The publisher of the Daily Record and Sunday Mail newspapers, plus various Scottish local weekly titles, has seen its operating and pre-tax profits drop between 2008 and last year.
Says Trinity Mirror – in preliminary financial results published this morning – its operating profit fell £39.8 million between 2008 and last year: from £145.2 million to £105.4 million.
The fall, though, wasn't as big as that of turnover over the same period – £108.4 million, from £871.7 million to £763.3 million – because of extensive cost-cutting.
In the immediate wake of the announcement, a question-and-answer session involving chief executive, Sly Bailey, had the Guardian newspaper reporting that there would be no more newspaper closures, following 30 shut or sold last year – though none in Scotland. Last year, the group shed 1700 jobs, around 20 per cent of its workforce.
Other cost-cutting – in Scotland, as well as elsewhere – has included a pay freeze plus the closure of a print plant. That said, £20 million worth of further cuts are expected across the group.
Pre-tax profit fell between 2008 and 2009 from £124.2 million to £72.7 million, while the company’s net debt dropped £60.2 million over the same period to £324 million, from 384.2 million.
Among the other headlines, while digital revenue fell slightly (to £35.6 million, from £43.6 million), there was an upturn in advertising revenue prospects.
And both Daily Record and Sunday Mail last year enjoyed the highest readership in their respective daily and Sunday newspaper sectors in Scotland, even though, of the two, only the Sunday Mail is the biggest selling.
Said the company, this morning: “Both Scottish newspapers are clear market leaders in readership terms with the Daily Record reaching six per cent more readers than the number two title in the market and the Sunday Mail having 68 per cent more readers than the next best-read Sunday title.” The Record is second to The Scottish Sun in terms of daily newspaper sales in Scotland.
Among the various Scottish local weekly newspapers published by Trinity Mirror are the Ayrshire Post and the Hamilton Advertiser.
Said Bailey, in a statement: “Whilst the severity of the economic downturn experienced during 2009 impacted group revenues, the resilience of our brands and commitment of our staff ensured that we delivered profits ahead of expectations.
“We continued to reap the benefits of our investment in cutting-edge IT systems which are driving new, more efficient ways of publishing across media platforms. Ongoing tight management of the cost base enabled costs to fall by £67.9 million and was crucial in supporting our profits.
“During 2010, we will maintain a focus on costs whilst reaping the benefits of an improvement in the rate of decline in advertising revenues. Whilst the board remains cautious about the economic outlook, it anticipates a satisfactory performance for 2010.”

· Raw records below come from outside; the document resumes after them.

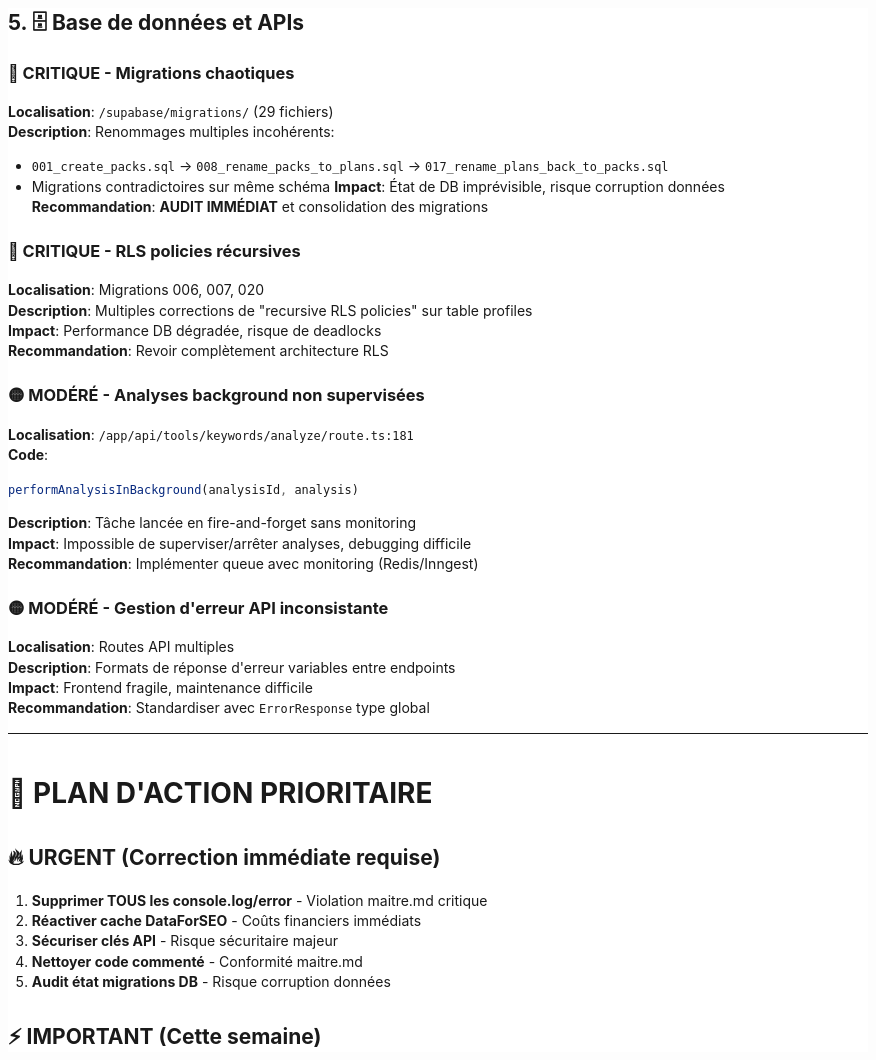## 5. 🗄️ Base de données et APIs

### 🔴 CRITIQUE - Migrations chaotiques

**Localisation**: `/supabase/migrations/` (29 fichiers)  
**Description**: Renommages multiples incohérents:

- `001_create_packs.sql` → `008_rename_packs_to_plans.sql` → `017_rename_plans_back_to_packs.sql`
- Migrations contradictoires sur même schéma
  **Impact**: État de DB imprévisible, risque corruption données  
  **Recommandation**: **AUDIT IMMÉDIAT** et consolidation des migrations

### 🔴 CRITIQUE - RLS policies récursives

**Localisation**: Migrations 006, 007, 020  
**Description**: Multiples corrections de "recursive RLS policies" sur table profiles  
**Impact**: Performance DB dégradée, risque de deadlocks  
**Recommandation**: Revoir complètement architecture RLS

### 🟡 MODÉRÉ - Analyses background non supervisées

**Localisation**: `/app/api/tools/keywords/analyze/route.ts:181`  
**Code**:

```typescript
performAnalysisInBackground(analysisId, analysis)
```

**Description**: Tâche lancée en fire-and-forget sans monitoring  
**Impact**: Impossible de superviser/arrêter analyses, debugging difficile  
**Recommandation**: Implémenter queue avec monitoring (Redis/Inngest)

### 🟡 MODÉRÉ - Gestion d'erreur API inconsistante

**Localisation**: Routes API multiples  
**Description**: Formats de réponse d'erreur variables entre endpoints  
**Impact**: Frontend fragile, maintenance difficile  
**Recommandation**: Standardiser avec `ErrorResponse` type global

---

# 🎯 PLAN D'ACTION PRIORITAIRE

## 🔥 URGENT (Correction immédiate requise)

1. **Supprimer TOUS les console.log/error** - Violation maitre.md critique
2. **Réactiver cache DataForSEO** - Coûts financiers immédiats
3. **Sécuriser clés API** - Risque sécuritaire majeur
4. **Nettoyer code commenté** - Conformité maitre.md
5. **Audit état migrations DB** - Risque corruption données

## ⚡ IMPORTANT (Cette semaine)
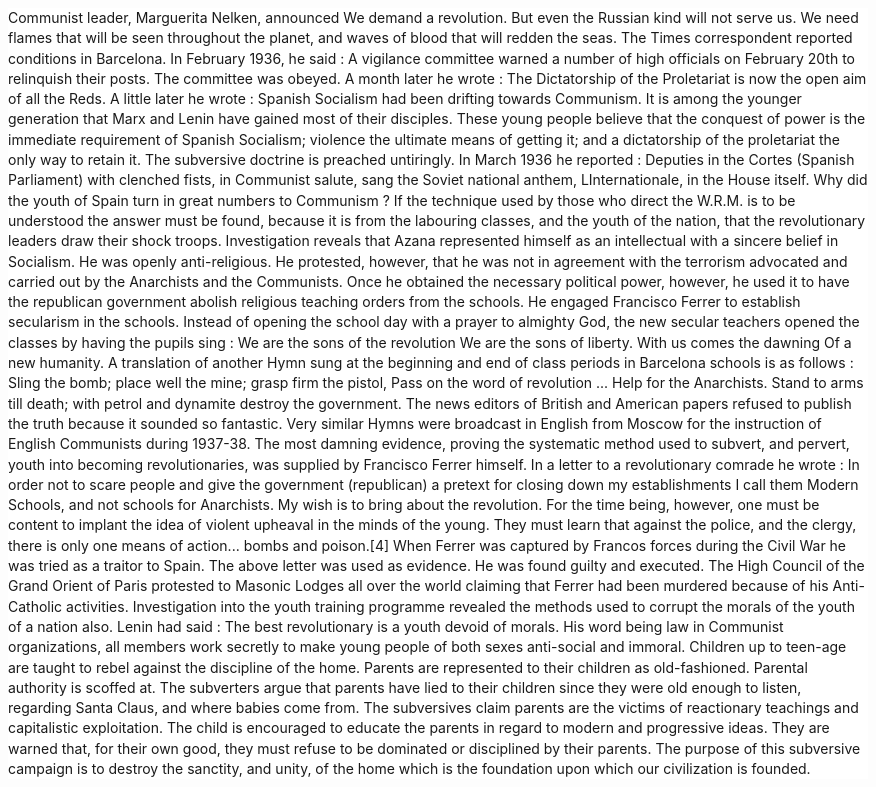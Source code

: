 Communist leader, Marguerita Nelken, announced We demand a revolution. But even the Russian kind will not serve us. We need flames that will be seen throughout the planet, and waves of blood that will redden the seas.
The Times correspondent reported conditions in Barcelona. In February 1936, he said : A vigilance committee warned a number of high officials on February 20th to relinquish their posts. The committee was obeyed. A month later he wrote : The Dictatorship of the Proletariat is now the open aim of all the Reds.
A little later he wrote :
Spanish Socialism had been drifting towards Communism. It is among the younger generation that Marx and Lenin have gained most of their disciples. These young people believe that the conquest of power is the immediate requirement of Spanish Socialism; violence the ultimate means of getting it; and a dictatorship of the proletariat the only way to retain it. The subversive doctrine is preached untiringly.
In March 1936 he reported : Deputies in the Cortes (Spanish Parliament) with clenched fists, in Communist salute, sang the Soviet national anthem, LInternationale, in the House itself.
Why did the youth of Spain turn in great numbers to Communism ? If the technique used by those who direct the W.R.M. is to be understood the answer must be found, because it is from the labouring classes, and the youth of the nation, that the revolutionary leaders draw their shock troops.
Investigation reveals that Azana represented himself as an intellectual with a sincere belief in Socialism. He was openly anti-religious. He protested, however, that he was not in agreement with the terrorism advocated and carried out by the Anarchists and the Communists. Once he obtained the necessary political power, however, he used it to have the republican government abolish religious teaching orders from the schools. He engaged Francisco Ferrer to establish secularism in the schools.
Instead of opening the school day with a prayer to almighty God, the new secular teachers opened the classes by having the pupils sing :
We are the sons of the revolution
We are the sons of liberty.
With us comes the dawning
Of a new humanity.
A translation of another Hymn sung at the beginning and end of class periods in Barcelona schools is as follows :
Sling the bomb; place well the mine; grasp firm the pistol,
Pass on the word of revolution ... Help for the Anarchists.
Stand to arms till death; with petrol and dynamite destroy the government.
The news editors of British and American papers refused to publish the truth because it sounded so fantastic. Very similar Hymns were broadcast in English from Moscow for the instruction of English Communists during 1937-38.
The most damning evidence, proving the systematic method used to subvert, and pervert, youth into becoming revolutionaries, was supplied by Francisco Ferrer himself. In a letter to a revolutionary comrade he wrote :
In order not to scare people and give the government (republican) a pretext for closing down my establishments I call them Modern Schools, and not schools for Anarchists. My wish is to bring about the revolution. For the time being, however, one must be content to implant the idea of violent upheaval in the minds of the young. They must learn that against the police, and the clergy, there is only one means of action... bombs and poison.[4]
When Ferrer was captured by Francos forces during the Civil War he was tried as a traitor to Spain. The above letter was used as evidence. He was found guilty and executed. The High Council of the Grand Orient of Paris protested to Masonic Lodges all over the world claiming that Ferrer had been murdered because of his Anti-Catholic activities.
Investigation into the youth training programme revealed the methods used to corrupt the morals of the youth of a nation also. Lenin had said : The best revolutionary is a youth devoid of morals. His word being law in Communist organizations, all members work secretly to make young people of both sexes anti-social and immoral.
Children up to teen-age are taught to rebel against the discipline of the home. Parents are represented to their children as old-fashioned. Parental authority is scoffed at. The subverters argue that parents have lied to their children since they were old enough to listen, regarding Santa Claus, and where babies come from. The subversives claim parents are the victims of reactionary teachings and capitalistic exploitation. The child is encouraged to educate the parents in regard to modern and progressive ideas. They are warned that, for their own good, they must refuse to be dominated or disciplined by their parents. The purpose of this subversive campaign is to destroy the sanctity, and unity, of the home which is the foundation upon which our civilization is founded.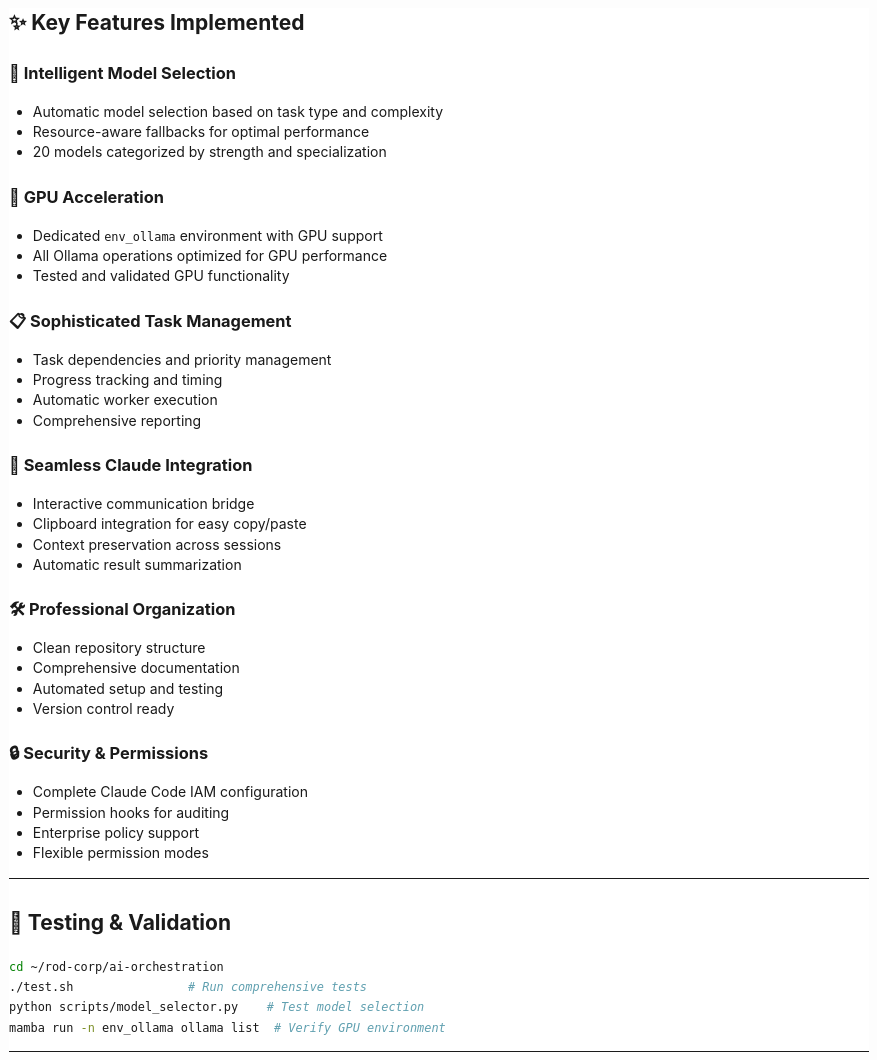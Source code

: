 
## ✨ **Key Features Implemented**

### 🎯 **Intelligent Model Selection**
- Automatic model selection based on task type and complexity
- Resource-aware fallbacks for optimal performance
- 20 models categorized by strength and specialization

### 🔧 **GPU Acceleration**
- Dedicated `env_ollama` environment with GPU support
- All Ollama operations optimized for GPU performance
- Tested and validated GPU functionality

### 📋 **Sophisticated Task Management**
- Task dependencies and priority management
- Progress tracking and timing
- Automatic worker execution
- Comprehensive reporting

### 🌉 **Seamless Claude Integration**
- Interactive communication bridge
- Clipboard integration for easy copy/paste
- Context preservation across sessions
- Automatic result summarization

### 🛠️ **Professional Organization**
- Clean repository structure
- Comprehensive documentation
- Automated setup and testing
- Version control ready

### 🔒 **Security & Permissions**
- Complete Claude Code IAM configuration
- Permission hooks for auditing
- Enterprise policy support
- Flexible permission modes

---

## 🧪 **Testing & Validation**

```bash
cd ~/rod-corp/ai-orchestration
./test.sh                # Run comprehensive tests
python scripts/model_selector.py    # Test model selection
mamba run -n env_ollama ollama list  # Verify GPU environment
```

---
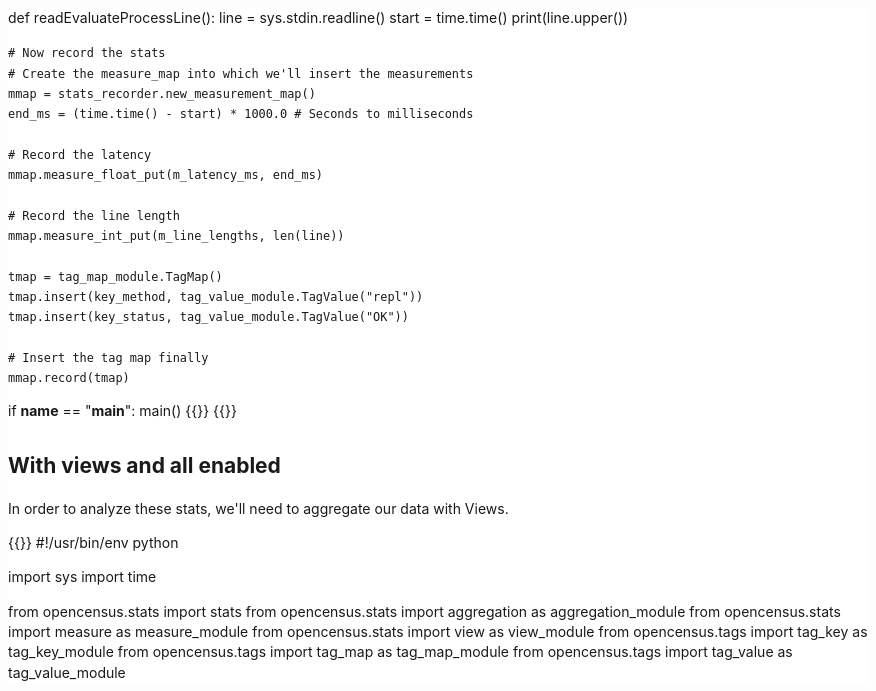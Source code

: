 def readEvaluateProcessLine():
    line = sys.stdin.readline()
    start = time.time()
    print(line.upper())

    # Now record the stats
    # Create the measure_map into which we'll insert the measurements
    mmap = stats_recorder.new_measurement_map()
    end_ms = (time.time() - start) * 1000.0 # Seconds to milliseconds

    # Record the latency
    mmap.measure_float_put(m_latency_ms, end_ms)

    # Record the line length
    mmap.measure_int_put(m_line_lengths, len(line))

    tmap = tag_map_module.TagMap()
    tmap.insert(key_method, tag_value_module.TagValue("repl"))
    tmap.insert(key_status, tag_value_module.TagValue("OK"))

    # Insert the tag map finally
    mmap.record(tmap)

if __name__ == "__main__":
    main()
{{</highlight>}}
{{</tabs>}}

## With views and all enabled

In order to analyze these stats, we'll need to aggregate our data with Views.

{{<highlight python>}}
#!/usr/bin/env python

import sys
import time

from opencensus.stats import stats
from opencensus.stats import aggregation as aggregation_module
from opencensus.stats import measure as measure_module
from opencensus.stats import view as view_module
from opencensus.tags import tag_key as tag_key_module
from opencensus.tags import tag_map as tag_map_module
from opencensus.tags import tag_value as tag_value_module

A group statement further adds: “We also continued with our programme of investment to modernise our publishing operations. The implementation of our new operating model across the business has resulted in a step change in the way we publish across print and digital. New state-of-the- art IT systems have enabled us to re-engineer how we publish across editorial, advertising and pre-press.
“Importantly we have not tried to do the same things with fewer people, instead, using new technology, we have made fundamental changes to the entire publishing process, achieving efficiencies and a significantly lower cost base across all functions but without detriment to quality.
“As a result the business is leaner, fitter and well positioned to take full advantage of any upturn in market conditions.”
Later this month, Trinity Mirror formally takes over the regional newspaper portfolio of the Guardian Media Group, including the Manchester Evening News, in a deal costing £7.4 million.